I was ready for the "why are you wasting your time on such crap" argument. It didn't materialize. Instead, I was surprised to discover a couple of things I liked. Really liked. I started to think fondly of them, and then I knew I was in trouble.
The goal is a crappy first draft. Developing a crush on a scene between a Latvian mobster, his mother, an animal wrangler, and their Pomeranians can only lead to trouble. So my unsolicited advice to Wrimos? Limit your re-reading, and get writing.

November 5-9 report: Over 15,000 words so far. More importantly, my friends and family are still speaking to me.

Friday, November 5, 2010


Man is most nearly himself when he achieves the seriousness of a child at play. --Heraclitus, Greek philosopher

    November 3-4 report: Daily NaNoWriMo word count met both days, although it is challenging. Been thinking a lot about the value of this sort of effort. For me, it is a way to connect the act of writing to my more natural creative process.
    I come from a theatre background, and I love theatre. I feel at home there. I am able, in my small way, to craft a character and respond to the other people and things in the story with an unrestrained honesty. I feel light.
    This is not how I felt at the keyboard. Words have weight, words seem permanent, words do not advance on their own, and I freeze at the keyboard, desiring precision. In turn, precision, arriving so early to the process, buries creativity like a schoolyard bully. Writing in quantity pushes back at precision, and coaxes play out of the tunnels and onto the page.

Tuesday, November 2, 2010

Software Crush

Dear Scrivener 2.0,
    I have a total crush on you. 
    I know you are just flirting to get me to buy your software: you freely reveal your features and benefits, tease me with your easy NaNoWriMo templates, provide ways for me to collect my ideas, giving them the space they need to come together and grow. All this so that one day, maybe I'll put out the cash and you can have your way with me.

    I'm going to play hard to get this month, but whether I make my word count or not, whether I qualify for the 50% discount or not, I'm going to let you in on a secret. It's as if I've made a little cootie catcher, and I've penciled you into every spot. You're guaranteed, by the laws of future-predicting origami, to be my next software purchase. -LT

November 2 report: Daily NaNoWriMo word count met. Love filling out virtual index cards for each character and setting, and having a dedicated home for research.

The kids are alright

A winter or two ago, I decided to take a crack at a writing discipline of a thousand words a day. This is a rewritten excerpt from those days, appropriate, I thought, after the first day of NaNoWriMo. 

This is the goal, a goal of a thousand words. A day. So what do I really want to write about, what do I want to cover?
A thousand words. I need to hit a thousand words. 
What was that? It sounded like the dishwasher. Or an icicle piercing the skull of one of my kids. 

(I listen for screaming.)

Nothing. Not a sound. Probably the dishwasher. 

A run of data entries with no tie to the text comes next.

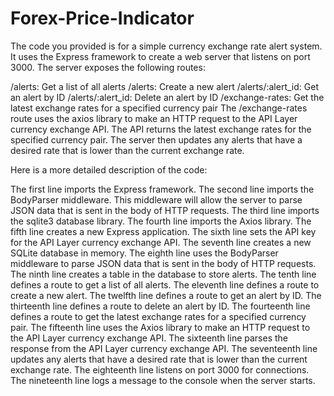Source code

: # Forex-Price-Indicator

The code you provided is for a simple currency exchange rate alert system. It uses the Express framework to create a web server that listens on port 3000. The server exposes the following routes:

/alerts: Get a list of all alerts
/alerts: Create a new alert
/alerts/:alert_id: Get an alert by ID
/alerts/:alert_id: Delete an alert by ID
/exchange-rates: Get the latest exchange rates for a specified currency pair
The /exchange-rates route uses the axios library to make an HTTP request to the API Layer currency exchange API. The API returns the latest exchange rates for the specified currency pair. The server then updates any alerts that have a desired rate that is lower than the current exchange rate.

Here is a more detailed description of the code:

The first line imports the Express framework.
The second line imports the BodyParser middleware. This middleware will allow the server to parse JSON data that is sent in the body of HTTP requests.
The third line imports the sqlite3 database library.
The fourth line imports the Axios library.
The fifth line creates a new Express application.
The sixth line sets the API key for the API Layer currency exchange API.
The seventh line creates a new SQLite database in memory.
The eighth line uses the BodyParser middleware to parse JSON data that is sent in the body of HTTP requests.
The ninth line creates a table in the database to store alerts.
The tenth line defines a route to get a list of all alerts.
The eleventh line defines a route to create a new alert.
The twelfth line defines a route to get an alert by ID.
The thirteenth line defines a route to delete an alert by ID.
The fourteenth line defines a route to get the latest exchange rates for a specified currency pair.
The fifteenth line uses the Axios library to make an HTTP request to the API Layer currency exchange API.
The sixteenth line parses the response from the API Layer currency exchange API.
The seventeenth line updates any alerts that have a desired rate that is lower than the current exchange rate.
The eighteenth line listens on port 3000 for connections.
The nineteenth line logs a message to the console when the server starts.
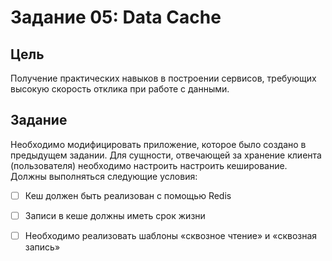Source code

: # Задание 05: Data Cache
## Цель
Получение практических навыков в построении сервисов, требующих высокую
скорость отклика при работе с данными.
## Задание
Необходимо модифицировать приложение, которое было создано в предыдущем
задании. Для сущности, отвечающей за хранение клиента (пользователя) необходимо
настроить настроить кеширование.
Должны выполняться следующие условия:

- [ ] Кеш должен быть реализован с помощью Redis
  
- [ ] Записи в кеше должны иметь срок жизни
  
- [ ] Необходимо реализовать шаблоны «сквозное чтение» и «сквозная
запись»
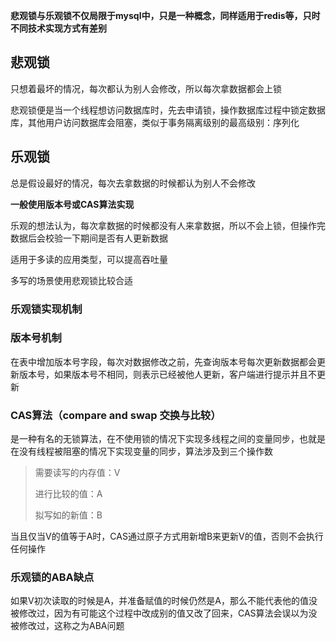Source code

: **悲观锁与乐观锁不仅局限于mysql中，只是一种概念，同样适用于redis等，只时不同技术实现方式有差别**



## 悲观锁

只想着最坏的情况，每次都认为别人会修改，所以每次拿数据都会上锁

悲观锁便是当一个线程想访问数据库时，先去申请锁，操作数据库过程中锁定数据库，其他用户访问数据库会阻塞，类似于事务隔离级别的最高级别：序列化



## 乐观锁

总是假设最好的情况，每次去拿数据的时候都认为别人不会修改

**一般使用版本号或CAS算法实现**

乐观的想法认为，每次拿数据的时候都没有人来拿数据，所以不会上锁，但操作完数据后会校验一下期间是否有人更新数据



适用于多读的应用类型，可以提高吞吐量

多写的场景使用悲观锁比较合适



### 乐观锁实现机制

### 版本号机制

在表中增加版本号字段，每次对数据修改之前，先查询版本号每次更新数据都会更新版本号，如果版本号不相同，则表示已经被他人更新，客户端进行提示并且不更新



### CAS算法（compare and swap 交换与比较）

是一种有名的无锁算法，在不使用锁的情况下实现多线程之间的变量同步，也就是在没有线程被阻塞的情况下实现变量的同步，算法涉及到三个操作数

> 需要读写的内存值：V
>
> 进行比较的值：A
>
> 拟写如的新值：B

当且仅当V的值等于A时，CAS通过原子方式用新增B来更新V的值，否则不会执行任何操作

### 乐观锁的ABA缺点

如果V初次读取的时候是A，并准备赋值的时候仍然是A，那么不能代表他的值没被修改过，因为有可能这个过程中改成别的值又改了回来，CAS算法会误以为没被修改过，这称之为ABA问题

(I send the kids away from the house, and put on the headphones.)
What will I write about? It’s tough when I don’t have an assignment. Left to my own devices, I don’t really know what I want to say, or to whom. The words just kind of lay in my mind, flat and lifeless, like my tongue when it’s really really dry. Like it is now. Dry as a bone, dry as the Sahara, but wait, those are clichés and clichés=badness. So, if I riff on it, it’s dry like chalk, or dry like, like the tongue of a writer who has to ignore a possible fatality in order to hit a thousand words a day...
November 1 report: Daily NaNoWriMo word count goal met. No children, pets, or family members were harmed, or seriously yelled at, as a result of this effort.